La cuarta y más grande burbuja del Estado Inversionista es el incentivar el cambio de dieta, incrementando considerablemente el vegetarianismo en la sociedad. Los costos de la industria la carne, en salud humana, cambio climático y maltrato animal, están más que conocidos y comprobados. Un apoyo masivo a empresas vegetarianas, a través de inversiones enormes del Fondo Emprender, podría crear una industria llena de exitosos empresarios; pero una sociedad con ahorros considerables en salud y productividad, creando una una nación menos enferma y con muertes prematuras disminuidas.
Cada una de las cuatro burbujas son necesarias para nuestra supervivencia y sólo el Estado, en nuestra variante de inversionista, parece capaz de llevarla a cabo. Hoy, en un mundo que ve como la principal potencial impulsora del neoliberalismo globalizador echa por la borda su gran invención (las guerras comerciales y la amenaza de abandonar la OMC), se abre una gran oportunidad para hacer una transformación del tamaño de la propuesta acá.

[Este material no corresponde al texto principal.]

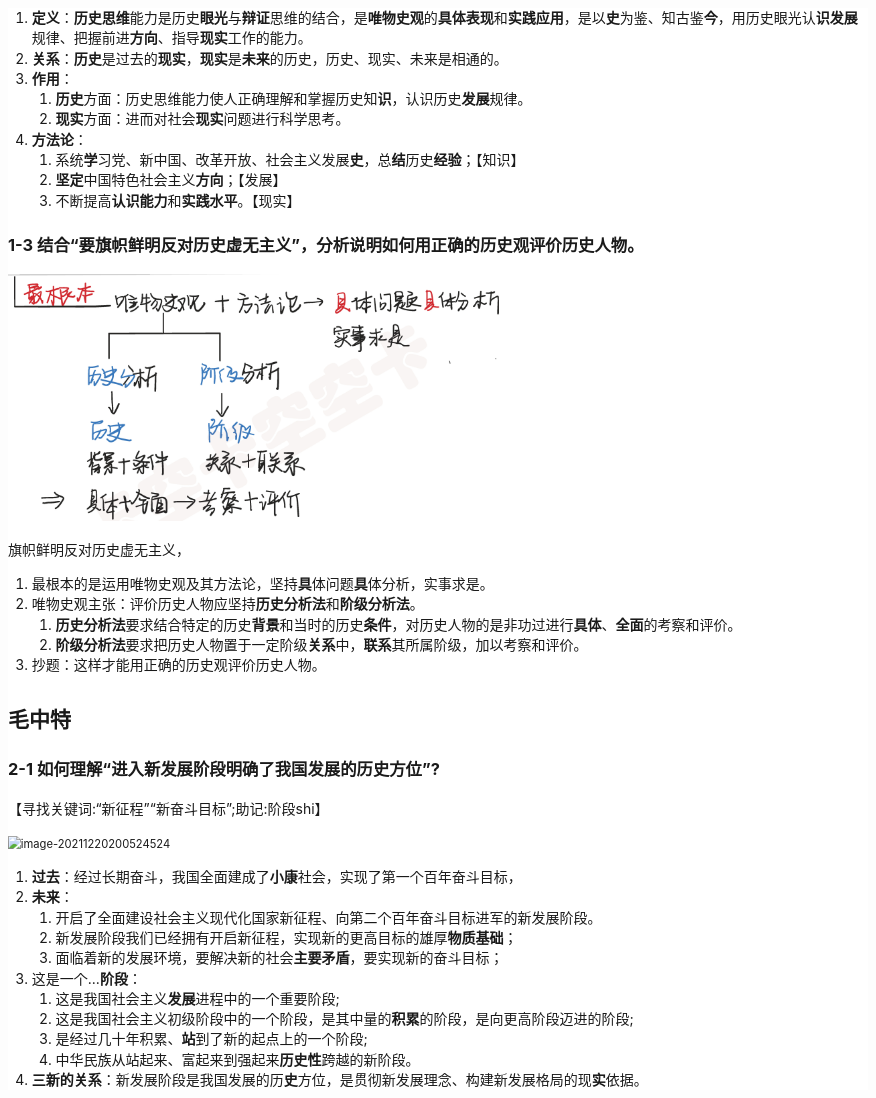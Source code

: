 1. **定义**：**历史思维**能力是历史**眼光**与**辩证**思维的结合，是**唯物史观**的**具体表现**和**实践应用**，是以**史**为鉴、知古鉴**今**，用历史眼光认**识发展**规律、把握前进**方向**、指导**现实**工作的能力。
2. **关系**：**历史**是过去的**现实**，**现实**是**未来**的历史，历史、现实、未来是相通的。
3. **作用**：
   1. **历史**方面：历史思维能力使人正确理解和掌握历史知**识**，认识历史**发展**规律。
   2. **现实**方面：进而对社会**现实**问题进行科学思考。
4. **方法论**：
   1. 系统**学**习党、新中国、改革开放、社会主义发展**史**，总**结**历史**经验**；【知识】
   2. **坚定**中国特色社会主义**方向**；【发展】
   3. 不断提高**认识能力**和**实践水平**。【现实】

### 1-3 结合“要旗帜鲜明反对历史虚无主义”，分析说明如何用正确的历史观评价历史人物。

<img src="政治image/image-20211220172312602.png" alt="image-20211220172312602" style="zoom:67%;" />

旗帜鲜明反对历史虚无主义，

1. 最根本的是运用唯物史观及其方法论，坚持**具**体问题**具**体分析，实事求是。
2. 唯物史观主张：评价历史人物应坚持**历史分析法**和**阶级分析法**。
   1. **历史分析法**要求结合特定的历史**背景**和当时的历史**条件**，对历史人物的是非功过进行**具体**、**全面**的考察和评价。
   2. **阶级分析法**要求把历史人物置于一定阶级**关系**中，**联系**其所属阶级，加以考察和评价。
3. 抄题：这样才能用正确的历史观评价历史人物。



## 毛中特

### 2-1 如何理解“进入新发展阶段明确了我国发展的历史方位”?

【寻找关键词:“新征程”“新奋斗目标”;助记:阶段shi】

<img src="政治image/image-20211220200524524.png" alt="image-20211220200524524" style="zoom: 80%;" />

1. **过去**：经过长期奋斗，我国全面建成了**小康**社会，实现了第一个百年奋斗目标，
2. **未来**：
   1. 开启了全面建设社会主义现代化国家新征程、向第二个百年奋斗目标进军的新发展阶段。
   2. 新发展阶段我们已经拥有开启新征程，实现新的更高目标的雄厚**物质基础**；
   3. 面临着新的发展环境，要解决新的社会**主要矛盾**，要实现新的奋斗目标；
3. 这是一个...**阶段**：
   1. 这是我国社会主义**发展**进程中的一个重要阶段;
   2. 这是我国社会主义初级阶段中的一个阶段，是其中量的**积累**的阶段，是向更高阶段迈进的阶段;
   3. 是经过几十年积累、**站**到了新的起点上的一个阶段;
   4. 中华民族从站起来、富起来到强起来**历史性**跨越的新阶段。
4. **三新的关系**：新发展阶段是我国发展的历**史**方位，是贯彻新发展理念、构建新发展格局的现**实**依据。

Más aún, cuando como cualquier lector atento lo habrá notado ya, acá se propone un incremento del comercio internacional, pero enfocado en bienes necesarios para una economía.
V. ¿PARA QUÉ LOS TRIBUTOS?
Bien dice el ex presidente brasileño Luis Ignacio Da Silva que los gastos sociales no deberían definirse de esa manera, sino como inversiones sociales. La educación, la salud, la limpieza del medio ambiente, todo el dinero usado en este tipo de rubros caben en la definición de lo dicho por el ex mandatario. Pero sí hay, indudablemente gastos sociales urgentes que los Estados deben financiar, que no son rentables en su conjunto; pero son necesarios si queremos seguir considerando la especia humana una noble y esta a una civilización desarrollada.
Las personas con menos capacidades físicas, los ancianos con necesidades médicas especiales, los animales abandonados, los enfermos mentales… todos son elementos de nuestra sociedad y vida. Ignorarlos, como hasta ahora hemos hecho, solo nos hace seres de poco valor. Un Estado Inversionista, creador de economías modernas y boyantes, produce los tributos requeridos para solventar estas necesidades que, seguramente, no mejoraran nuestros ingresos; pero si nuestra moral. Para algunos, esto último es algo aún importante.
VI. CONCLUSIÓN: OTRO MUNDO ES POSIBLE.
Pocas lecturas tan impactantes como “De animales a dioses” de Yuval Noah Harari. Sostiene el fascinante historiador que el espacio de privilegio creado por el ser humano en el planeta tierra se deba a su capacidad, única, de soñar, crear y creer cosas que no existen. Hacemos de nuestras ilusiones una realidad. No hay un gobierno, una economía, un dinero, una política. Son todas ellas invenciones nuestras, las que luego materializamos en inmuebles para poder percibirlas.
La idea del historiador es absolutamente esperanzadora. Se ha sostenido, con poderosa convicción, la imposibilidad de modificar nuestras instituciones y, como consecuencia, nuestra realidad. Toda construcción humana es perfectible, sea ella una mesa, la economía o la política. Cada sociedad, en su tiempo, ha desarrollado, modificado y transformado las instituciones que rigen la vida con tal de alcanzar sus metas y necesidades. No había una Organización de las Naciones Unidas antes de la Segunda Guerra Mundial, se creó ella para evitar volviéramos a sufrir una debacle como la de aquellos años.
Los cientos de miles que se han suicidado producto de las crisis económica, las especies de plantas y animales extinguidas producto del cambio climático, los millones de ciudadanos llevados a la miseria por un sistema económico injusto, los cientos de millones enfermos que no han podido encontrar un tratamiento que mejore su salud, todos ellos y muchos más, legitiman la búsqueda de un cambio, de un nuevo sistema, de un nuevo mundo. Esta es solo una humilde respuesta a sus reclamos.